Polícia acha mais agredidos pelo atirador

Empresário atirou em carro de casal na zona sul; até agora, são 12 pessoas e 16 carros envolvidos nos ataques

FELIPE TAU, JORNAL DE TARDE, O Estado de S.Paulo

13 de janeiro de 2012 | 03h05

A Polícia Civil encontrou mais duas vítimas dos ataques praticados pelo empresário e artista plástico Michel Goldfarb Costa, de 35 anos, na manhã de segunda-feira. Agora, estima-se que 12 pessoas e 16 carros tenham sido afetados pelos roubos e disparos de Costa.

Na tarde de ontem, ele prestou depoimento no 26.º DP (Sacomã) e foi indiciado formalmente por quatro tentativas de latrocínio, três homicídios tentados, porte ilegal de arma, disparo em via pública e lesão corporal.

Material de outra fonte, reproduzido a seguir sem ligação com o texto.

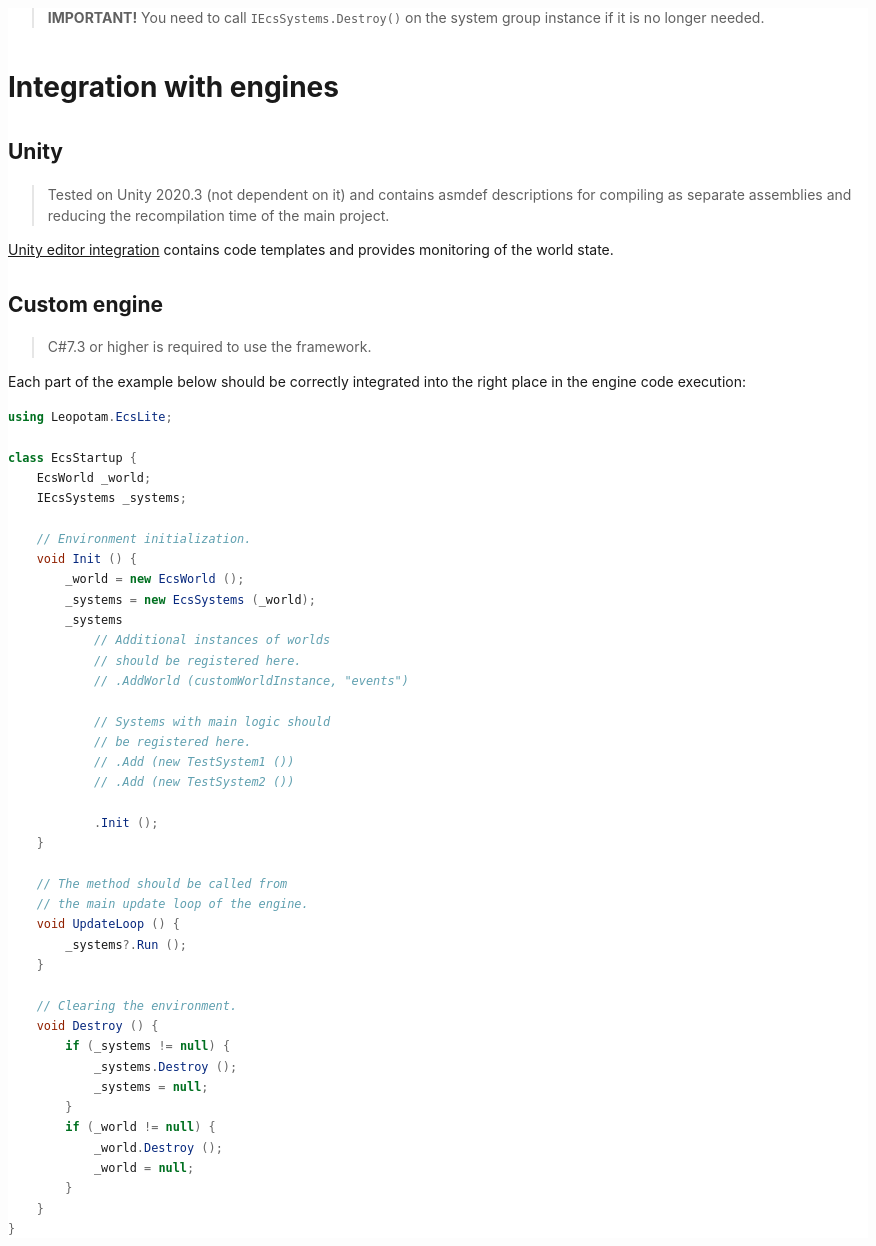 > **IMPORTANT!** You need to call `IEcsSystems.Destroy()` on the system group instance if it is no longer needed.

# Integration with engines

## Unity
> Tested on Unity 2020.3 (not dependent on it) and contains asmdef descriptions for compiling as separate assemblies and reducing the recompilation time of the main project.

[Unity editor integration](https://github.com/Leopotam/ecslite-unityeditor) contains code templates and provides monitoring of the world state.

## Custom engine
> C#7.3 or higher is required to use the framework.

Each part of the example below should be correctly integrated into the right place in the engine code execution:
```c#
using Leopotam.EcsLite;

class EcsStartup {
    EcsWorld _world;
    IEcsSystems _systems;

    // Environment initialization.
    void Init () {        
        _world = new EcsWorld ();
        _systems = new EcsSystems (_world);
        _systems
            // Additional instances of worlds
            // should be registered here.
            // .AddWorld (customWorldInstance, "events")
            
            // Systems with main logic should
            // be registered here.
            // .Add (new TestSystem1 ())
            // .Add (new TestSystem2 ())
            
            .Init ();
    }

    // The method should be called from
    // the main update loop of the engine.
    void UpdateLoop () {
        _systems?.Run ();
    }

    // Clearing the environment.
    void Destroy () {
        if (_systems != null) {
            _systems.Destroy ();
            _systems = null;
        }
        if (_world != null) {
            _world.Destroy ();
            _world = null;
        }
    }
}
```
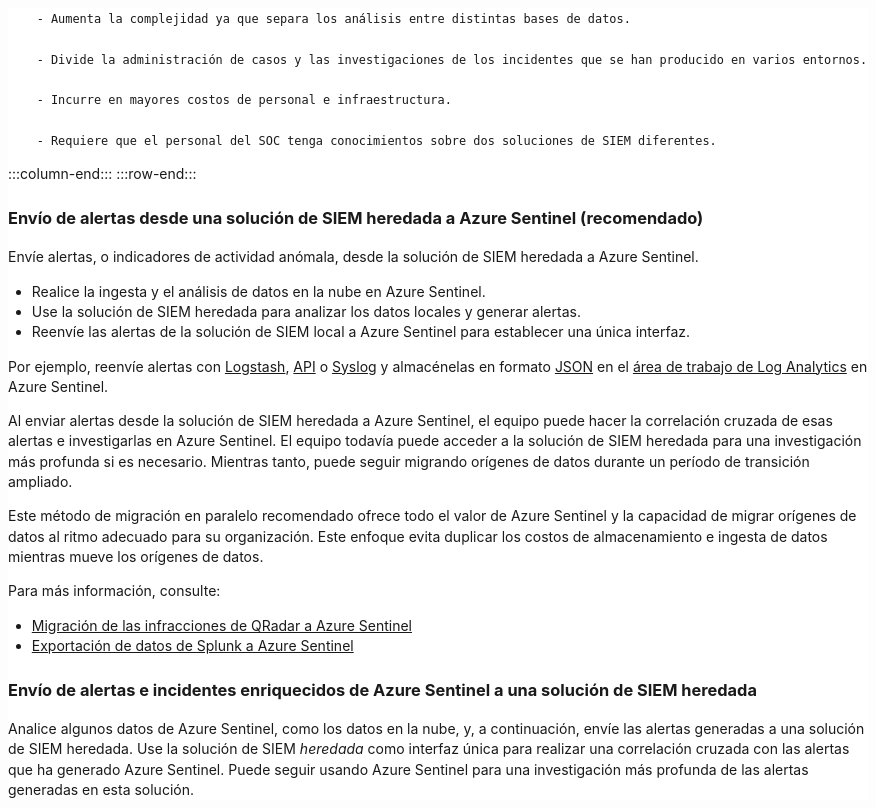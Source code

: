         - Aumenta la complejidad ya que separa los análisis entre distintas bases de datos.

        - Divide la administración de casos y las investigaciones de los incidentes que se han producido en varios entornos.

        - Incurre en mayores costos de personal e infraestructura.

        - Requiere que el personal del SOC tenga conocimientos sobre dos soluciones de SIEM diferentes.
   :::column-end:::
:::row-end:::



### <a name="send-alerts-from-a-legacy-siem-to-azure-sentinel-recommended"></a>Envío de alertas desde una solución de SIEM heredada a Azure Sentinel (recomendado)

Envíe alertas, o indicadores de actividad anómala, desde la solución de SIEM heredada a Azure Sentinel.

- Realice la ingesta y el análisis de datos en la nube en Azure Sentinel.
- Use la solución de SIEM heredada para analizar los datos locales y generar alertas.
- Reenvíe las alertas de la solución de SIEM local a Azure Sentinel para establecer una única interfaz.

Por ejemplo, reenvíe alertas con [Logstash](connect-logstash.md), [API](/rest/api/securityinsights/) o [Syslog](connect-syslog.md) y almacénelas en formato [JSON](https://techcommunity.microsoft.com/t5/azure-sentinel/tip-easily-use-json-fields-in-sentinel/ba-p/768747) en el [área de trabajo de Log Analytics](../azure-monitor/logs/quick-create-workspace.md) en Azure Sentinel.

Al enviar alertas desde la solución de SIEM heredada a Azure Sentinel, el equipo puede hacer la correlación cruzada de esas alertas e investigarlas en Azure Sentinel. El equipo todavía puede acceder a la solución de SIEM heredada para una investigación más profunda si es necesario. Mientras tanto, puede seguir migrando orígenes de datos durante un período de transición ampliado.

Este método de migración en paralelo recomendado ofrece todo el valor de Azure Sentinel y la capacidad de migrar orígenes de datos al ritmo adecuado para su organización. Este enfoque evita duplicar los costos de almacenamiento e ingesta de datos mientras mueve los orígenes de datos.

Para más información, consulte:

- [Migración de las infracciones de QRadar a Azure Sentinel](https://techcommunity.microsoft.com/t5/azure-sentinel/migrating-qradar-offenses-to-azure-sentinel/ba-p/2102043)
- [Exportación de datos de Splunk a Azure Sentinel](https://techcommunity.microsoft.com/t5/azure-sentinel/how-to-export-data-from-splunk-to-azure-sentinel/ba-p/1891237)


### <a name="send-alerts-and-enriched-incidents-from-azure-sentinel-to-a-legacy-siem"></a>Envío de alertas e incidentes enriquecidos de Azure Sentinel a una solución de SIEM heredada

Analice algunos datos de Azure Sentinel, como los datos en la nube, y, a continuación, envíe las alertas generadas a una solución de SIEM heredada. Use la solución de SIEM *heredada* como interfaz única para realizar una correlación cruzada con las alertas que ha generado Azure Sentinel. Puede seguir usando Azure Sentinel para una investigación más profunda de las alertas generadas en esta solución.
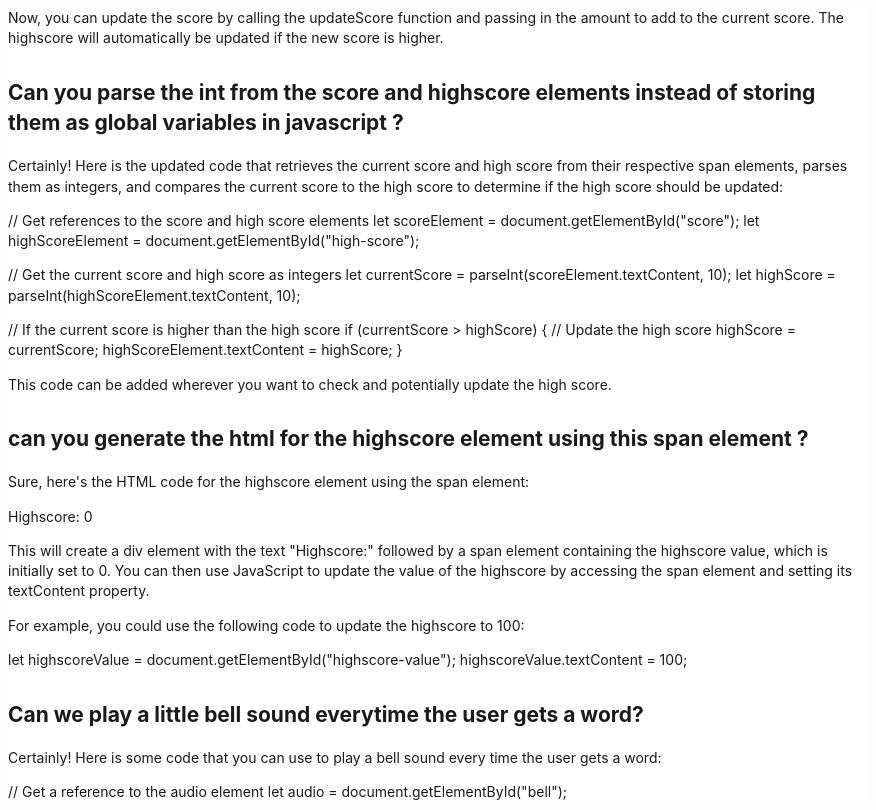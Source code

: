 Now, you can update the score by calling the updateScore function and passing in the amount to add to the current score. The highscore will automatically be updated if the new score is higher.

## Can you parse the int from the score and highscore elements instead of storing them as global variables in javascript ?

Certainly! Here is the updated code that retrieves the current score and high score from their respective span elements, parses them as integers, and compares the current score to the high score to determine if the high score should be updated:

// Get references to the score and high score elements
let scoreElement = document.getElementById("score");
let highScoreElement = document.getElementById("high-score");

// Get the current score and high score as integers
let currentScore = parseInt(scoreElement.textContent, 10);
let highScore = parseInt(highScoreElement.textContent, 10);

// If the current score is higher than the high score
if (currentScore > highScore) {
  // Update the high score
  highScore = currentScore;
  highScoreElement.textContent = highScore;
}

This code can be added wherever you want to check and potentially update the high score.

## can you generate the html for the highscore element using this span element ?

Sure, here's the HTML code for the highscore element using the span element:

<div id="highscore">
  Highscore: <span id="highscore-value">0</span>
</div>

This will create a div element with the text "Highscore:" followed by a span element containing the highscore value, which is initially set to 0. You can then use JavaScript to update the value of the highscore by accessing the span element and setting its textContent property.

For example, you could use the following code to update the highscore to 100:

let highscoreValue = document.getElementById("highscore-value");
highscoreValue.textContent = 100;


## Can we play a little bell sound everytime the user gets a word?

Certainly! Here is some code that you can use to play a bell sound every time the user gets a word:

// Get a reference to the audio element
let audio = document.getElementById("bell");
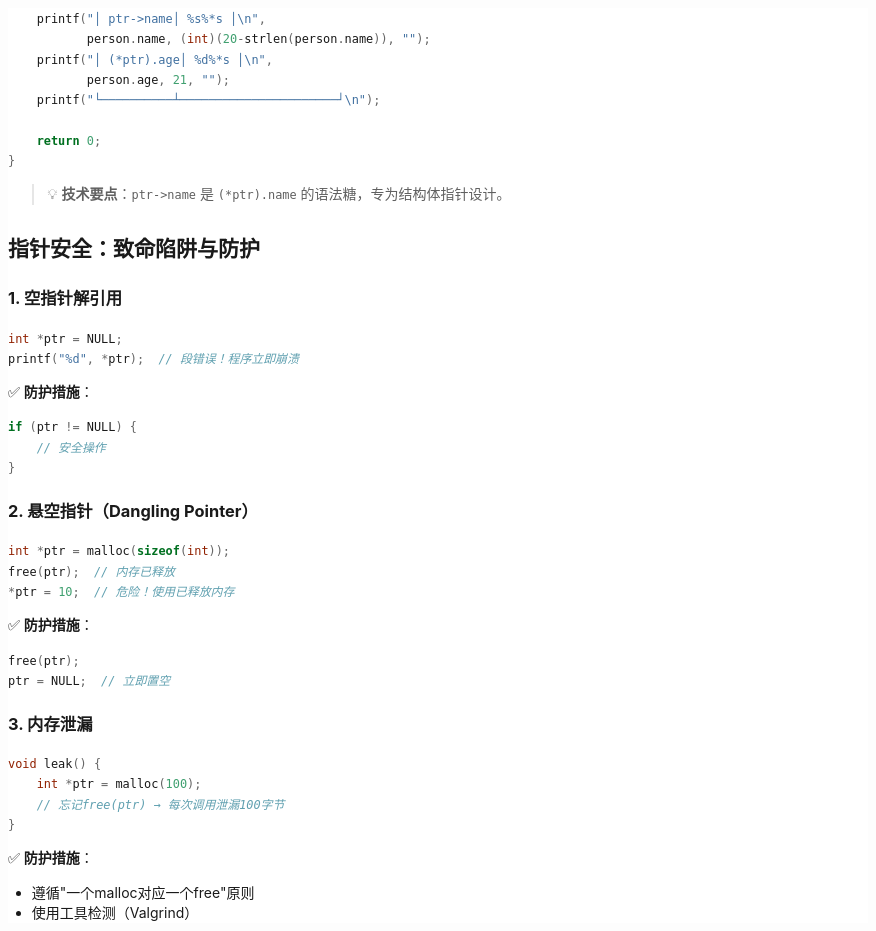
 ```c
    printf("│ ptr->name│ %s%*s │\n", 
           person.name, (int)(20-strlen(person.name)), "");
    printf("│ (*ptr).age│ %d%*s │\n", 
           person.age, 21, "");
    printf("└──────────┴──────────────────────┘\n");
    
    return 0;
}
```

> 💡 **技术要点**：`ptr->name` 是 `(*ptr).name` 的语法糖，专为结构体指针设计。

## 指针安全：致命陷阱与防护

### 1. 空指针解引用

```c
int *ptr = NULL;
printf("%d", *ptr);  // 段错误！程序立即崩溃
```

✅ **防护措施**：

```c
if (ptr != NULL) {
    // 安全操作
}
```

### 2. 悬空指针（Dangling Pointer）

```c
int *ptr = malloc(sizeof(int));
free(ptr);  // 内存已释放
*ptr = 10;  // 危险！使用已释放内存
```

✅ **防护措施**：

```c
free(ptr);
ptr = NULL;  // 立即置空
```

### 3. 内存泄漏

```c
void leak() {
    int *ptr = malloc(100);
    // 忘记free(ptr) → 每次调用泄漏100字节
}
```

✅ **防护措施**：

- 遵循"一个malloc对应一个free"原则
- 使用工具检测（Valgrind）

As novas vítimas de Costa são um casal que estava em um Corsa abordado pelo empresário no cruzamento da Avenida Tancredo Neves com a Rua Nossa Senhora das Mercês, no Sacomã, na zona sul da capital paulista.

No depoimento prestado ontem à polícia, o motorista contou que no momento em que percebeu a abordagem de Costa, abaixou-se no carro e disse à mulher para fazer o mesmo. Costa disparou sua arma uma vez em direção ao casal e o tiro acertou o banco da passageira. O motorista conseguiu acelerar e fugir.

Entre a manhã e a tarde de ontem, o delegado titular do 26.º DP, Marcos Antônio Manfrin, ouviu quatro vítimas, que reconheceram o empresário como autor dos crimes.

Costa havia se entregado na mesma delegacia na noite de anteontem. Na ocasião, ele disse que não tentou matar ninguém e saiu de casa na madrugada de segunda-feira porque pensou que alguém estivesse invadindo seu imóvel, em Caucaia do Alto, na Grande São Paulo, para matá-lo.

Ele disse anteontem que foi ameaçado de morte por vizinhos no ano passado por causa do barulho dos 12 cães que tem em casa. Com discurso confuso, chegou a culpar as vítimas dos roubos. "Eles viram um cara com um colete e arma na mão e demoraram para entregar o carro? Também foram inconsequentes", disse anteontem.

Silêncio. No entanto, ao falar com a polícia ontem, sua estratégia mudou. O depoimento de Costa foi o último colhido no dia. Segundo o delegado, em cerca de uma hora e meia de interrogatório, o empresário negou-se a esclarecer o motivo de sua série de ataques na segunda-feira. Ele também afirmou que só falaria em juízo. "Ele dizia estar confuso e, de fato, parecia", disse o delegado titular do 26.º DP.

Às 19 horas, Costa foi levado à carceragem do 77.° DP (Santa Cecília), onde passou a noite de anteontem para ontem. Na viatura, ao deixar o 26.º DP, o empresário disse à imprensa que "ainda não era hora de falar" e "daria as informações na hora certa".

O advogado de defesa de Costa, Nicolau Aun Júnior, disse que o silêncio não foi sugestão sua. "Eu o orientei a falar, mas ele não me ouviu. Valeu-se de um direito constitucional", disse o advogado. Na opinião de Naum, o silêncio atrapalhou a defesa de Costa.

Exame. O delegado Manfrin afirmou que não pedirá exame psicológico do acusado. "Por enquanto, ele será tratado como um criminoso normal", disse.